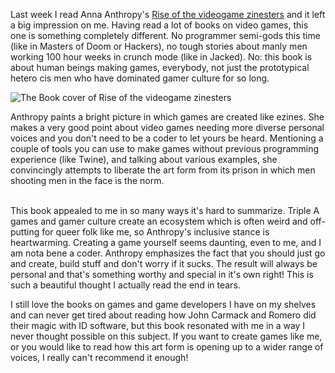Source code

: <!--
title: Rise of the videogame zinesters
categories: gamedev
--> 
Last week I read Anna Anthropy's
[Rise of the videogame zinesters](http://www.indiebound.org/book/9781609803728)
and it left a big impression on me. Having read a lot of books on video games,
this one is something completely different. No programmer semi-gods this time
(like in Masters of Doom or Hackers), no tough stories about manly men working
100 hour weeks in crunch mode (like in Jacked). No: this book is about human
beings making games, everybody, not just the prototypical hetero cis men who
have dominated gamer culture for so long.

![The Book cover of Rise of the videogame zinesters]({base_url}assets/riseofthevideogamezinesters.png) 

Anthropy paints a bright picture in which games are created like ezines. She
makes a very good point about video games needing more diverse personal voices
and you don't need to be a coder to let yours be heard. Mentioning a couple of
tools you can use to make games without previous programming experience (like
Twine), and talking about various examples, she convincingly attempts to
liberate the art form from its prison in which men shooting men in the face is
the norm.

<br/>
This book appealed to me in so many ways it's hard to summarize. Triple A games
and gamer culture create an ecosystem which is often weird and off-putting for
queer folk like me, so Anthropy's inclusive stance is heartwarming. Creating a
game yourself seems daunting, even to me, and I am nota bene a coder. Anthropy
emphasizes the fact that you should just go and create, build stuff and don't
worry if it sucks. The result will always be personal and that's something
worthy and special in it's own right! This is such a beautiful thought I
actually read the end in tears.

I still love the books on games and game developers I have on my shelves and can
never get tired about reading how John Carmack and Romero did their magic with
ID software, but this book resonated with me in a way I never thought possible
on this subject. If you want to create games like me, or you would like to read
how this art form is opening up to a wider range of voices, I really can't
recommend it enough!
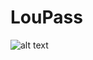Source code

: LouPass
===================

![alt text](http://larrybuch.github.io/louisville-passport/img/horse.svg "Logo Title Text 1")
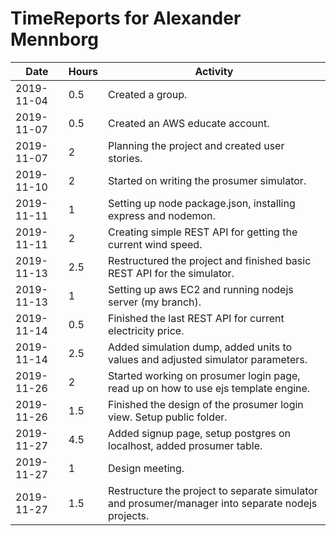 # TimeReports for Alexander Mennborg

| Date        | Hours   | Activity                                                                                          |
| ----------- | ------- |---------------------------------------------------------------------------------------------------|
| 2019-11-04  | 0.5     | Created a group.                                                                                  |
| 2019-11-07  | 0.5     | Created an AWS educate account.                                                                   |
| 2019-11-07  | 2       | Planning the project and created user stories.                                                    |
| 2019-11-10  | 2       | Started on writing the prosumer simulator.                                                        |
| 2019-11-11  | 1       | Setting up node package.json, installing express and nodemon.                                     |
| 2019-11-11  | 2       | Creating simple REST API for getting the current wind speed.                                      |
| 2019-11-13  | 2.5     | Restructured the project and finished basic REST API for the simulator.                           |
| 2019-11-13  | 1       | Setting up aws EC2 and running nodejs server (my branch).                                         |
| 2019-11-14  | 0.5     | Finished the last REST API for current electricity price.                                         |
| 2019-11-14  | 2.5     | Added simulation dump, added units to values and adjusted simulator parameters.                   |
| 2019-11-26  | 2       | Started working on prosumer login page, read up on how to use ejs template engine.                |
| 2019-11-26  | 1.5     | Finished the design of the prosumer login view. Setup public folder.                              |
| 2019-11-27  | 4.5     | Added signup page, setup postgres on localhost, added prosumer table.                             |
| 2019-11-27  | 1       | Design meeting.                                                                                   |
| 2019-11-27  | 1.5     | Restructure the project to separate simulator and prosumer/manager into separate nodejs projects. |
========================================
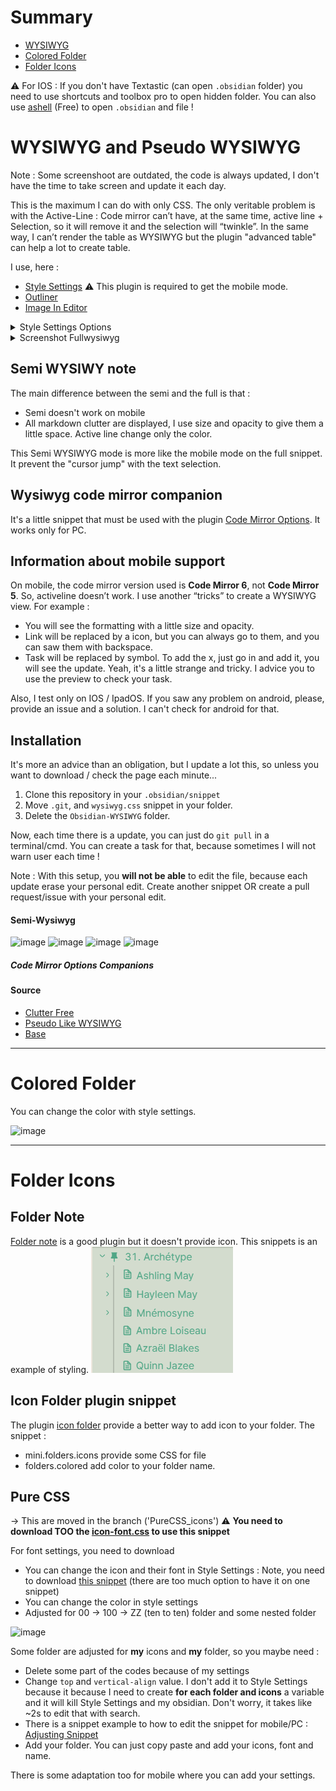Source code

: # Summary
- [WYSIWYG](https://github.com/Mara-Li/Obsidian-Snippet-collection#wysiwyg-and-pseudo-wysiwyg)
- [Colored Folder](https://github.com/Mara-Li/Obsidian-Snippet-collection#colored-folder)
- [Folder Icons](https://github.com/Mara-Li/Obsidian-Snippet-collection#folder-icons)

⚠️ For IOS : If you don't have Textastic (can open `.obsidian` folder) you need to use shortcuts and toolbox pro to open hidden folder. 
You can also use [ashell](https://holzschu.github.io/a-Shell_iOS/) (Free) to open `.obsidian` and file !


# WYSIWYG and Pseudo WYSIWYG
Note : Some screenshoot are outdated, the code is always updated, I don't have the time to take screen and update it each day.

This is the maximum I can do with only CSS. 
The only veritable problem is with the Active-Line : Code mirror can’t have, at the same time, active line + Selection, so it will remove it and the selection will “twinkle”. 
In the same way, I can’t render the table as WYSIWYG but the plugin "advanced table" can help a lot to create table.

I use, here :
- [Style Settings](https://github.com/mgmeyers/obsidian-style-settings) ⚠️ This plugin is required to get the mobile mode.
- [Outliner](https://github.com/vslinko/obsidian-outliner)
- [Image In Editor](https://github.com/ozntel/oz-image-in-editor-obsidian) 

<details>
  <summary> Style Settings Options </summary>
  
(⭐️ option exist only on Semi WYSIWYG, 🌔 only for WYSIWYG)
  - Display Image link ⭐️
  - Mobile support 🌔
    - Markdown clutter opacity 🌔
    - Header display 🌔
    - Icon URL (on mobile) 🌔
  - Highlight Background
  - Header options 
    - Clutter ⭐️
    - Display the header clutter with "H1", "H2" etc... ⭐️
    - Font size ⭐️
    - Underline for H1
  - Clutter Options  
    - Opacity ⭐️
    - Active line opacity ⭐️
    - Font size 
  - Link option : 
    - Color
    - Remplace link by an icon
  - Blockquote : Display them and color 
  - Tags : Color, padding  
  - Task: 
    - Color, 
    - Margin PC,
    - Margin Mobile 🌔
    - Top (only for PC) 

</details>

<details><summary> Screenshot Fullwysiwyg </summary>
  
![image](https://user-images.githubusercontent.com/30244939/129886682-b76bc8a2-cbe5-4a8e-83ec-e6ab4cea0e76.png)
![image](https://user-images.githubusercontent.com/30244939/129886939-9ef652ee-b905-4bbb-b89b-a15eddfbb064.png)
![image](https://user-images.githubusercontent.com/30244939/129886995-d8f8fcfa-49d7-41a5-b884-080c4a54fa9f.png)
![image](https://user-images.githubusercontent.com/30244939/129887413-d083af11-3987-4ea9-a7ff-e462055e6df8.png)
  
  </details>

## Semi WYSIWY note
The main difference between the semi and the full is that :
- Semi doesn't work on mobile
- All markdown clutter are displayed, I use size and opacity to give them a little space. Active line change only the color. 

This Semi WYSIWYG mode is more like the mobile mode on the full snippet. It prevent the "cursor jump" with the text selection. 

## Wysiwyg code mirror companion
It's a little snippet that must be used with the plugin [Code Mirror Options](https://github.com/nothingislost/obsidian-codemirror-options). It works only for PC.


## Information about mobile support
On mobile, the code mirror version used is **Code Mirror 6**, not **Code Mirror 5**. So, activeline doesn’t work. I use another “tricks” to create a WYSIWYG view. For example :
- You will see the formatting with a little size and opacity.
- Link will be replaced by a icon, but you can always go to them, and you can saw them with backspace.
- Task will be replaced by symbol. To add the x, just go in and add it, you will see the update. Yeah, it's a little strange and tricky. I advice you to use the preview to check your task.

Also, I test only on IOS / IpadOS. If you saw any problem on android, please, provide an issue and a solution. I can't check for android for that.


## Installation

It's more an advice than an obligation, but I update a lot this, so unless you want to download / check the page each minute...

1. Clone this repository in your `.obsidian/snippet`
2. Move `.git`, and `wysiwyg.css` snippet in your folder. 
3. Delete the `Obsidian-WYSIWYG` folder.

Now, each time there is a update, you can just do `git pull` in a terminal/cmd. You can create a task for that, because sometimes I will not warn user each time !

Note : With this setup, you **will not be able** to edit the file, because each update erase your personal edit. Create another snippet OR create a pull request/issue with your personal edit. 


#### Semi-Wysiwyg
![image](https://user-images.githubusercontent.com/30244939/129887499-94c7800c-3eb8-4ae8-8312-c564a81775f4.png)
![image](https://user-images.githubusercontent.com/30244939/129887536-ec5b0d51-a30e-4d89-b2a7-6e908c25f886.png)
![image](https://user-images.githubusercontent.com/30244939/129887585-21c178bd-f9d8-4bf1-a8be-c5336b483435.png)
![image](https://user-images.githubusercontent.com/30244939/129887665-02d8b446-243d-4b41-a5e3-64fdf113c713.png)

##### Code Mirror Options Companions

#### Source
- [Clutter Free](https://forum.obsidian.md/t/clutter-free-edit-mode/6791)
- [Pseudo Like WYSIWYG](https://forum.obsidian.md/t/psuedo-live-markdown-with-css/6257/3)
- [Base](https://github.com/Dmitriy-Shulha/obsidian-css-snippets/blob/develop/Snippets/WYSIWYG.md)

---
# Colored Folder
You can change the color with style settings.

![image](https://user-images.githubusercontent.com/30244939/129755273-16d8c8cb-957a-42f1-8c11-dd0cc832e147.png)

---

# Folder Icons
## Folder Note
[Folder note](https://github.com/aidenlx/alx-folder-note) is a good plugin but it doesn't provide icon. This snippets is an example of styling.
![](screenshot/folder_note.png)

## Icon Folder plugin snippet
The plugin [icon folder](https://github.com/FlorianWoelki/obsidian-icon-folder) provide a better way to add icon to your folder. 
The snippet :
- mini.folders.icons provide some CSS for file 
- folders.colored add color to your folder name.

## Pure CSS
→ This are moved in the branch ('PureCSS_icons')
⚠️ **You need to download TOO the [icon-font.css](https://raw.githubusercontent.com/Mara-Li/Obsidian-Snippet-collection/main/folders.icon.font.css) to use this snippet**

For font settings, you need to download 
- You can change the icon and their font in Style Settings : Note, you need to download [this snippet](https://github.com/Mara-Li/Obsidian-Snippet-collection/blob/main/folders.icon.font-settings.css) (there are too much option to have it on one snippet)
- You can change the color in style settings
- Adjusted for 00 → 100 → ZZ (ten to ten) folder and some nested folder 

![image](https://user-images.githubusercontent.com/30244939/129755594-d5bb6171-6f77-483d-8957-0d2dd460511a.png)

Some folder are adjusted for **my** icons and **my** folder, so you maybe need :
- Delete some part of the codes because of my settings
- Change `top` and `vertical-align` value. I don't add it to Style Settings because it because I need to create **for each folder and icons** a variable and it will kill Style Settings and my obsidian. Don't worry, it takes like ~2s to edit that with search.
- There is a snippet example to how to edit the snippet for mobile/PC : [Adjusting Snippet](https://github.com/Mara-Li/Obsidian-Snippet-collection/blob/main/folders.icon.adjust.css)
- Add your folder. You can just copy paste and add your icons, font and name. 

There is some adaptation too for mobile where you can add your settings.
========================================
Please, from the material above, copy only the lines from the line with "use this snippet**" up to and including the line with "For font settings, you need to download", exactly as written.

⚠️ **You need to download TOO the [icon-font.css](https://raw.githubusercontent.com/Mara-Li/Obsidian-Snippet-collection/main/folders.icon.font.css) to use this snippet**

For font settings, you need to download 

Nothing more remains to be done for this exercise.